I agree with you about the ‘local movement’. It makes sense regardless of ones beliefs about ‘big issues’. ‘Pursuing the solution’ does not require ‘understanding the problem’. If we all started applying our energy to empowering our communities, we could change the world, side-stepping such things as geopolitical analysis. That’s how I see it anyway, which may go beyond what you were implying by ‘liking my local movement’.
Unfortunately, there is no local-empowerment movement of any significance, and there aren’t any clear signs that one will emerge. What we do have are plenty of programs aimed at co-opting and suppressing local empowerment. 
As regards co-option, we have Agenda 21, Transition Towns, and the various initiatives around ‘public engagement’. These each have energy and funding behind them, and they naturally appeal, as an apparently effective place to devote energy, for those who care about community and localization. But at the end of the day, they end up channeling energy along the following lines: Collapse coming, there’s nothing you can do about it, and we’d like to involve you in deciding how to arrange your local deck chairs
It’s a way to get us to take ownership of the process of societal collapse, to focus on how the crumbs will be distributed, and not think about why we’re getting crumbs. We need to notice that this official emphasis on ‘public engagement’ has emerged in conjunction with the economic collapse. We didn’t have such things when there were spoils to share.
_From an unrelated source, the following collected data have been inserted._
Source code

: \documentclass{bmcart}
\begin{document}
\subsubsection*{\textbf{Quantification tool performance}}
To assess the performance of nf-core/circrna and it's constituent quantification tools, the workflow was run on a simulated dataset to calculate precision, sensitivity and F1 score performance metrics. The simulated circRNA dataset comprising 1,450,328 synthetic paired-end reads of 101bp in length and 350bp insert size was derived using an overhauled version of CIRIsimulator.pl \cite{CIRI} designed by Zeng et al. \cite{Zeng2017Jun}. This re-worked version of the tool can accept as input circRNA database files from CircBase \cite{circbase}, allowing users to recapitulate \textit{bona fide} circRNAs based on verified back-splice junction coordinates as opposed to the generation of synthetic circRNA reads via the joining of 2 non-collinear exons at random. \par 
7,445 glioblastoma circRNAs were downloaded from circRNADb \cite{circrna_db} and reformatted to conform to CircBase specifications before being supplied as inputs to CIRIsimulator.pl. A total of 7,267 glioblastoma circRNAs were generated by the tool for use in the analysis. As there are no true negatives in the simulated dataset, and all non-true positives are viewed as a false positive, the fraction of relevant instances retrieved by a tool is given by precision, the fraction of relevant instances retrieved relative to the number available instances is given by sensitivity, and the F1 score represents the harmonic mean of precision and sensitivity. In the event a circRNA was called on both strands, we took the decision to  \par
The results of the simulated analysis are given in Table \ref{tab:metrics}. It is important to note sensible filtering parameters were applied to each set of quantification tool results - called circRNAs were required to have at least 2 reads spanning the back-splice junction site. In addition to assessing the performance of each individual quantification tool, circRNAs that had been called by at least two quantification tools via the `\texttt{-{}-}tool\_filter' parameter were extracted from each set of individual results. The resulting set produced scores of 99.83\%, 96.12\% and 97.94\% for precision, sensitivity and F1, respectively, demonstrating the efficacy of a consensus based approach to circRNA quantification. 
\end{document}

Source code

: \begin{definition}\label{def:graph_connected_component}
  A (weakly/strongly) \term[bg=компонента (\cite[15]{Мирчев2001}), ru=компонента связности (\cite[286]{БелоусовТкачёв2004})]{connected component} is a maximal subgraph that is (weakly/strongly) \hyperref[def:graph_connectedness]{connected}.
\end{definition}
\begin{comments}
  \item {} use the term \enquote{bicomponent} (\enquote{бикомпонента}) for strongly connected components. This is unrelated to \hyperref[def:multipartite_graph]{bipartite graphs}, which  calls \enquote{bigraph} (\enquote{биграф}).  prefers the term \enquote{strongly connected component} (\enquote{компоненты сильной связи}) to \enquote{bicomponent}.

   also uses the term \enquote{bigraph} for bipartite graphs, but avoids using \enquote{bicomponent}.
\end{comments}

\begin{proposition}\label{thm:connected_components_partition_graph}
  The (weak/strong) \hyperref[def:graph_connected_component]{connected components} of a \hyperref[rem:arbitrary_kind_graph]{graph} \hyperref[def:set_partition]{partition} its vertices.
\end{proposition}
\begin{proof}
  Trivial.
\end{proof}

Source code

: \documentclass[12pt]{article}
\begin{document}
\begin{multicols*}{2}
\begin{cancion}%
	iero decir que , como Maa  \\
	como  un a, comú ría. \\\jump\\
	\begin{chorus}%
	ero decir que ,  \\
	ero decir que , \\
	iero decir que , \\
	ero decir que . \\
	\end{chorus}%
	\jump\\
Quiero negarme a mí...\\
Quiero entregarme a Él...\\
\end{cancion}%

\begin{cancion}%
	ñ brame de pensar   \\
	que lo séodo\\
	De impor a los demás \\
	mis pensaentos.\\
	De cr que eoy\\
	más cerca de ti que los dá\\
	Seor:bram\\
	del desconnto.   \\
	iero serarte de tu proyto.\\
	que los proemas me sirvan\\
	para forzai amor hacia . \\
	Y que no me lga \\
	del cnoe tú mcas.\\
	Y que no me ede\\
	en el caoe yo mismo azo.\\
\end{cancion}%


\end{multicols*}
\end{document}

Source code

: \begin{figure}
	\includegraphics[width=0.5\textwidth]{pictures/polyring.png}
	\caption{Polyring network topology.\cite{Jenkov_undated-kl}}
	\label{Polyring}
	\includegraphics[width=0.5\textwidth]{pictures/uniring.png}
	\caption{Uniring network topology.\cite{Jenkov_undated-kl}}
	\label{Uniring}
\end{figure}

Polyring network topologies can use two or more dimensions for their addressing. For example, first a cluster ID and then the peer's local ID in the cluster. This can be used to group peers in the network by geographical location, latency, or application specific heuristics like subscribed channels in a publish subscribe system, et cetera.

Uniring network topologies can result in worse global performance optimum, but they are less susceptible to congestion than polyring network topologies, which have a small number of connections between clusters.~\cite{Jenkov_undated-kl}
As regards suppression of local empowerment, we’re seeing, for example, a direct assault on local food growing. There have been SWAT-team raids on local co-ops dealing in locally grown food, and there’s the FDA’s new ‘Food Safety’ bill, S5.10:

In my case, identification of localization as ‘a solution’, simply leads to more attention aimed at trying to understand how things really work. In this case, I want to understand why local empowerment isn’t happening, and how it might be encouraged. Also, it is my work at understanding the big picture that leads me to see that localization not just a good idea, but an imperative for our very survival. When you realize that elites are intent on depopulating and enslaving us, then your motivation to pursue / promote local empowerment raises to a higher level.
Your so-what question is intriguing, particularly when you feature it as the lead item in your comments re/ hard-wired assumptions. It seems like you’re saying, “We all have a way of avoiding looking at our assumptions, and my own excuse is the so-what question”. And then, community is good, partly because it answers the so-what question with ‘it doesn’t matter anyway’. Food for thought, perhaps.
I suppose my own central ‘unquestioned assumption’ is that the “What’s so?” question is of central importance. Perhaps I’m responding defensively to any suggestion of “So What?”. Perhaps I like the Sufi material because it says the Land of Truth is a higher place than the Land of Happiness. Perhaps this has something to do with sibling order. We are our own biggest mysteries.
I agree about people, generally, not being ‘dumb’, regardless of their ideological orientation. ‘Smart’ and ‘dumb’ refer to the ability to think. Most of us can think fairly well, within our thin cognitive layer, the layer where we allow ourselves to ask questions. Political propaganda focuses on deep assumptions, regarding god, country, progress, etc. By focusing on what divides us, and what we don’t want to examine, we are isolated into camps that are unable to ‘think’ about the same things together.